• PROBLEM TO WORK ON: Please work out how many lines in the entries below include the string "proposição", and reply with the number alone.

Data items
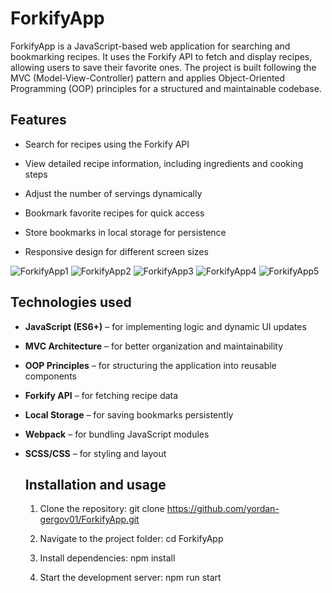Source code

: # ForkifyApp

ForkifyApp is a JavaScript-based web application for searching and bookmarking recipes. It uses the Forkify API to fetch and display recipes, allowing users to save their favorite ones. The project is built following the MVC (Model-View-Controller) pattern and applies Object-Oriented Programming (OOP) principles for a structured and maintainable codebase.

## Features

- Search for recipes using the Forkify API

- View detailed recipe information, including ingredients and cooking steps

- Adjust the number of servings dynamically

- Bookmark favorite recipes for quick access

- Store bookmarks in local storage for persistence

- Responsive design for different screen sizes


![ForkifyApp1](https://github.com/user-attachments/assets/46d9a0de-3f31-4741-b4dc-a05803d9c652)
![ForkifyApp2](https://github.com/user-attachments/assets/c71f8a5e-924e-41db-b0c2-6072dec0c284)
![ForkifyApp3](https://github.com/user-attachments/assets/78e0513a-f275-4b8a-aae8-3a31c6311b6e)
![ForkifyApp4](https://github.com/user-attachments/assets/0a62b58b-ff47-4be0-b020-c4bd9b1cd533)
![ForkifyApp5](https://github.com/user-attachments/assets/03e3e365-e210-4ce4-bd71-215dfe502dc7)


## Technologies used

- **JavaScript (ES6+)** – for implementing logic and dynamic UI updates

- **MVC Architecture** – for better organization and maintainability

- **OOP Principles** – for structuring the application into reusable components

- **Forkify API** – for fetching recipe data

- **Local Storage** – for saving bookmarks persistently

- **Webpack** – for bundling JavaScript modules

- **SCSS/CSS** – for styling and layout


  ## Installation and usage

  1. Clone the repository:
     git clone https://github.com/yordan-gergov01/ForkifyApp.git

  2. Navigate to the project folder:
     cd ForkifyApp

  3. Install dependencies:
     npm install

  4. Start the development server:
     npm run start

---

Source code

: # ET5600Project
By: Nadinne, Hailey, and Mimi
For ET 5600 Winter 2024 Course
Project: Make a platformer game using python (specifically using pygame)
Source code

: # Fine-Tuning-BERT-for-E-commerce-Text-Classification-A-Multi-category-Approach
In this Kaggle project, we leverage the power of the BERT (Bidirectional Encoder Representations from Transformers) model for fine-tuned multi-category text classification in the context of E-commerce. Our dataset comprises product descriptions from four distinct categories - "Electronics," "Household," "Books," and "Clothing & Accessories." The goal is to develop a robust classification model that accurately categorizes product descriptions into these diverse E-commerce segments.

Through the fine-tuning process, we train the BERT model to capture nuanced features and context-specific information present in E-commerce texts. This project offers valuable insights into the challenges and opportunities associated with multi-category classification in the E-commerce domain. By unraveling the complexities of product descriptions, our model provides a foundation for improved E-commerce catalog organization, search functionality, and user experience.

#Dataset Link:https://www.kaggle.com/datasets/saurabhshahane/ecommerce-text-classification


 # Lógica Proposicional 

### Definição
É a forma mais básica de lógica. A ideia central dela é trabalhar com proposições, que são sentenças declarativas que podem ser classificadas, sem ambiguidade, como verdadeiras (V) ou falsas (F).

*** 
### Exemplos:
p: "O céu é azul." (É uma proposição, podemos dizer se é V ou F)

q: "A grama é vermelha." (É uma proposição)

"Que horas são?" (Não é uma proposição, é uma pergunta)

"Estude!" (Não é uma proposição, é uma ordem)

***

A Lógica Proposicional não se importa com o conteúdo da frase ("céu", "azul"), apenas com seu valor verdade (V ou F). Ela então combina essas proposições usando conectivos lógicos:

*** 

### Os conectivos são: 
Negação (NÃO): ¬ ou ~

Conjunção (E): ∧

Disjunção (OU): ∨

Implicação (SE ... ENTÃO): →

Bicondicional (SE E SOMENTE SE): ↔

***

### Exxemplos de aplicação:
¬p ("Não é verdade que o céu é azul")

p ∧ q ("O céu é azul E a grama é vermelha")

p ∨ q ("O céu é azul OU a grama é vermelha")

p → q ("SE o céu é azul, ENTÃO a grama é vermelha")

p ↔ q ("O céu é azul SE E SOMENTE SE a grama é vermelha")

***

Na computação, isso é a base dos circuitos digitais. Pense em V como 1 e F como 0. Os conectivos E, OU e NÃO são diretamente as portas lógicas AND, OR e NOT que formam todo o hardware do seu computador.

• SOLUTION FOR THIS EXERCISE: 4